Find "Even though the usage" in the material below and restate exactly the line holding it together with every line that comes after.

Provided data:
####################

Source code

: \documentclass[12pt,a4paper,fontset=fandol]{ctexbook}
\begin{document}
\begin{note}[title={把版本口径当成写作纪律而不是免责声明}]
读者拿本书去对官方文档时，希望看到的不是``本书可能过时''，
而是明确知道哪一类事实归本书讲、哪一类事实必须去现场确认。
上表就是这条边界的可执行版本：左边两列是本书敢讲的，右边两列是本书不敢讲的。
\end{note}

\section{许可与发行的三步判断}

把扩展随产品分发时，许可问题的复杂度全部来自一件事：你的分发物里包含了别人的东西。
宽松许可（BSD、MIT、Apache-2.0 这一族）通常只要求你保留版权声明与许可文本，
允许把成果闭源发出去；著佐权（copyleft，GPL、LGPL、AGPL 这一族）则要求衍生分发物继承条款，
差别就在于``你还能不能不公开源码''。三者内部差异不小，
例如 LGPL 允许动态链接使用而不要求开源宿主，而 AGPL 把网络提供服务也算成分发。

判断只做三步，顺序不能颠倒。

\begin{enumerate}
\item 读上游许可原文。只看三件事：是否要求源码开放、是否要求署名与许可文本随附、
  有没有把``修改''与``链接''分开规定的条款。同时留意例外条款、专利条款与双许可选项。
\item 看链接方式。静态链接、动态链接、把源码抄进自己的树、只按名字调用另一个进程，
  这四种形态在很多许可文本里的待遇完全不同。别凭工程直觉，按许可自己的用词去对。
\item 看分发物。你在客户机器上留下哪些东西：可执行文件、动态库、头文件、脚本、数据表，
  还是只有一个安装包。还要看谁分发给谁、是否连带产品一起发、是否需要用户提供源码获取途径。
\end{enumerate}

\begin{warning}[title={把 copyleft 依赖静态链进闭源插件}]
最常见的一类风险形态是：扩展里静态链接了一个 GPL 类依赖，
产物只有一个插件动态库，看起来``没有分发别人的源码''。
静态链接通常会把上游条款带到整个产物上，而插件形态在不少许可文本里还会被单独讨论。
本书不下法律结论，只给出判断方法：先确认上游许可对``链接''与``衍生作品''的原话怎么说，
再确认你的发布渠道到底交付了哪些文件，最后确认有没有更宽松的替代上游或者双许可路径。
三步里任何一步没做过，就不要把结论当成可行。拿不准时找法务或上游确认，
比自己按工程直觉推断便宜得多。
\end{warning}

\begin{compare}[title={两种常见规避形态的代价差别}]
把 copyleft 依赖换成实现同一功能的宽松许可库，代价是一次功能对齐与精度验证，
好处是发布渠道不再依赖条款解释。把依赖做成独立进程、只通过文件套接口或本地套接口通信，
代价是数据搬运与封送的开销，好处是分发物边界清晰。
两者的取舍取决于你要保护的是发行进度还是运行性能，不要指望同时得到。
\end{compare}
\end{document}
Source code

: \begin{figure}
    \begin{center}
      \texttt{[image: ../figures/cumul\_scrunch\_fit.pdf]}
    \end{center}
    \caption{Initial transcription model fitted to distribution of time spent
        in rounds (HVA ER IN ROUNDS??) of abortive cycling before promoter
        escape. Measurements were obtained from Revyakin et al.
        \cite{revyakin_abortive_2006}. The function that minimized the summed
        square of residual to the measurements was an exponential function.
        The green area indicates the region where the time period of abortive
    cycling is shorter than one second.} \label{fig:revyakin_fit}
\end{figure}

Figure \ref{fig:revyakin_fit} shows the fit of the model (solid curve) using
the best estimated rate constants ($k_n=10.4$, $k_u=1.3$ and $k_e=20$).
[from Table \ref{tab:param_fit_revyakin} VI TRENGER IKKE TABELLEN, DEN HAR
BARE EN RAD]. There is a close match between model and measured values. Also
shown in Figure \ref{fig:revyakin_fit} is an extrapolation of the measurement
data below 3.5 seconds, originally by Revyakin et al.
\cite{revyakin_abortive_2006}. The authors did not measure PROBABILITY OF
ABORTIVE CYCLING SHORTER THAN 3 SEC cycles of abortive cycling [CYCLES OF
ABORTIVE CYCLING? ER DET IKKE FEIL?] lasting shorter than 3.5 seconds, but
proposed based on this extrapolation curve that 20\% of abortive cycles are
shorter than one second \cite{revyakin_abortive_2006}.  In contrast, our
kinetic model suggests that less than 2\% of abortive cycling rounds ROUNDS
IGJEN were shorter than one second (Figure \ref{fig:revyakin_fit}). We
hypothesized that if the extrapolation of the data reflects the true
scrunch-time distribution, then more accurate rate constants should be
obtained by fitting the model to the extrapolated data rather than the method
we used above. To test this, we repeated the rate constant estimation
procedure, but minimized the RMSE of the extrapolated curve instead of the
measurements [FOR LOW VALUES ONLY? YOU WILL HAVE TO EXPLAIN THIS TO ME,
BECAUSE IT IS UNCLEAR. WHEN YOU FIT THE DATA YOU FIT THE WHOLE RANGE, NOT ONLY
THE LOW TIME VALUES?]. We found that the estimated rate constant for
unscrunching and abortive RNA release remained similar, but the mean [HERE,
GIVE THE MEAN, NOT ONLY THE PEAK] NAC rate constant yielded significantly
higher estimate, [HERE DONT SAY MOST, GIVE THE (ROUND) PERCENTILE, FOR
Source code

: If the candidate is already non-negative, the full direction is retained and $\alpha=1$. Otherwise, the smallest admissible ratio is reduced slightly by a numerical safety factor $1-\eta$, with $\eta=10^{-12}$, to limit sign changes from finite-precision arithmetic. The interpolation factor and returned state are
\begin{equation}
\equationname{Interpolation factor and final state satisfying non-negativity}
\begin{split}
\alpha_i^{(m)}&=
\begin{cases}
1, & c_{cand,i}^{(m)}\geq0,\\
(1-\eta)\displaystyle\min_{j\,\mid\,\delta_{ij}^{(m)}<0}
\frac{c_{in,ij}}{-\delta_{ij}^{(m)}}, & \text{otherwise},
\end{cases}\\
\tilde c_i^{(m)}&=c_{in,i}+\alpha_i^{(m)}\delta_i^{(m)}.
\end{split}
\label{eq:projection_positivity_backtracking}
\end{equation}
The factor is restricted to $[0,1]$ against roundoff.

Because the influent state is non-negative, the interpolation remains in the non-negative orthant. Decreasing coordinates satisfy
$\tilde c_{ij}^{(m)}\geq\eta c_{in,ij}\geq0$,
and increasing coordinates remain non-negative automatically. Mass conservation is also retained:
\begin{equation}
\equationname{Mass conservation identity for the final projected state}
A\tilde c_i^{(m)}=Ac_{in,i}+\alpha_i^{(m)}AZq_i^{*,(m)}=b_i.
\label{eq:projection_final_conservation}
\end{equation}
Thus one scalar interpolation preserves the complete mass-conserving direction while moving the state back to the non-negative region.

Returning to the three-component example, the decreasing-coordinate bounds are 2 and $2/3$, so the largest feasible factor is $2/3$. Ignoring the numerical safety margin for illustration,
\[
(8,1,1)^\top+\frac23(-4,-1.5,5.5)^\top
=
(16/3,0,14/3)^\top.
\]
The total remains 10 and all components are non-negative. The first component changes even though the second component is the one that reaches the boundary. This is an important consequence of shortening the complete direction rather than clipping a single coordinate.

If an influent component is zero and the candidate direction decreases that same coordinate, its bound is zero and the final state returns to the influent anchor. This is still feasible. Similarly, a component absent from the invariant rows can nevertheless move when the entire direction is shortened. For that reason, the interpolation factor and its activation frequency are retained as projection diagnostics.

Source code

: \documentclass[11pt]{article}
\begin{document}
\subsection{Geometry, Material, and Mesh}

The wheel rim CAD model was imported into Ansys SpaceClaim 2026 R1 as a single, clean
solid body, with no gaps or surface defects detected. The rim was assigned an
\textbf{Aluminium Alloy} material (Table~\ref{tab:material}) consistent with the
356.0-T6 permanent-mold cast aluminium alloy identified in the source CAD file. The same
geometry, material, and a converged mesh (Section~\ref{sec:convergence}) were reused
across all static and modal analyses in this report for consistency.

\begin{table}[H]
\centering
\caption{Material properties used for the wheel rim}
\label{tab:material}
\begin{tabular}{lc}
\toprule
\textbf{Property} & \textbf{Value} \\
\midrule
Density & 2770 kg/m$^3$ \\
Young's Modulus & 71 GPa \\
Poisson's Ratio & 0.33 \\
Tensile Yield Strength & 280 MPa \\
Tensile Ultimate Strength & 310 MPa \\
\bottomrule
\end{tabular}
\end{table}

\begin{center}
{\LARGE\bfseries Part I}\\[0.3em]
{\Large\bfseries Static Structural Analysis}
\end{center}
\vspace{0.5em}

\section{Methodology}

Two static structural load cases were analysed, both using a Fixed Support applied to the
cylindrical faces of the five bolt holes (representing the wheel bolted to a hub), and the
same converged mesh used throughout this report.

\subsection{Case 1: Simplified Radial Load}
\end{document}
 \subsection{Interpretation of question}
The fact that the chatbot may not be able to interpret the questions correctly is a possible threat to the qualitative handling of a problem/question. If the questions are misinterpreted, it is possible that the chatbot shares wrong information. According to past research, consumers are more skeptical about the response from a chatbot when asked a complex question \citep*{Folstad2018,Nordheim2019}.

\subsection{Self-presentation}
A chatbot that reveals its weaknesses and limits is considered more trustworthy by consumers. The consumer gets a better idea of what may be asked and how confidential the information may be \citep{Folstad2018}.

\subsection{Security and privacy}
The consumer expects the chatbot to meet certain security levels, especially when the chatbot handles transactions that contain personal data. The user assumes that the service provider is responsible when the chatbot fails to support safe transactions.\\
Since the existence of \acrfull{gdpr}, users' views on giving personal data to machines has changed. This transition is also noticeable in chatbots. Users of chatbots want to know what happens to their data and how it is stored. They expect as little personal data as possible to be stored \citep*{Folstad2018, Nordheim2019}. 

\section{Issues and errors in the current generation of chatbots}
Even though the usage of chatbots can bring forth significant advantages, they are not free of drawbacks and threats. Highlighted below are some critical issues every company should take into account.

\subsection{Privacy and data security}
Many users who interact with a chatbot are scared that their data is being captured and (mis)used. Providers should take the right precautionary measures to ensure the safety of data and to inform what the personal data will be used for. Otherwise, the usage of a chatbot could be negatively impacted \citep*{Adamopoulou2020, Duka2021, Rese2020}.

####################

Task result:
Even though the usage of chatbots can bring forth significant advantages, they are not free of drawbacks and threats. Highlighted below are some critical issues every company should take into account.

\subsection{Privacy and data security}
Many users who interact with a chatbot are scared that their data is being captured and (mis)used. Providers should take the right precautionary measures to ensure the safety of data and to inform what the personal data will be used for. Otherwise, the usage of a chatbot could be negatively impacted \citep*{Adamopoulou2020, Duka2021, Rese2020}.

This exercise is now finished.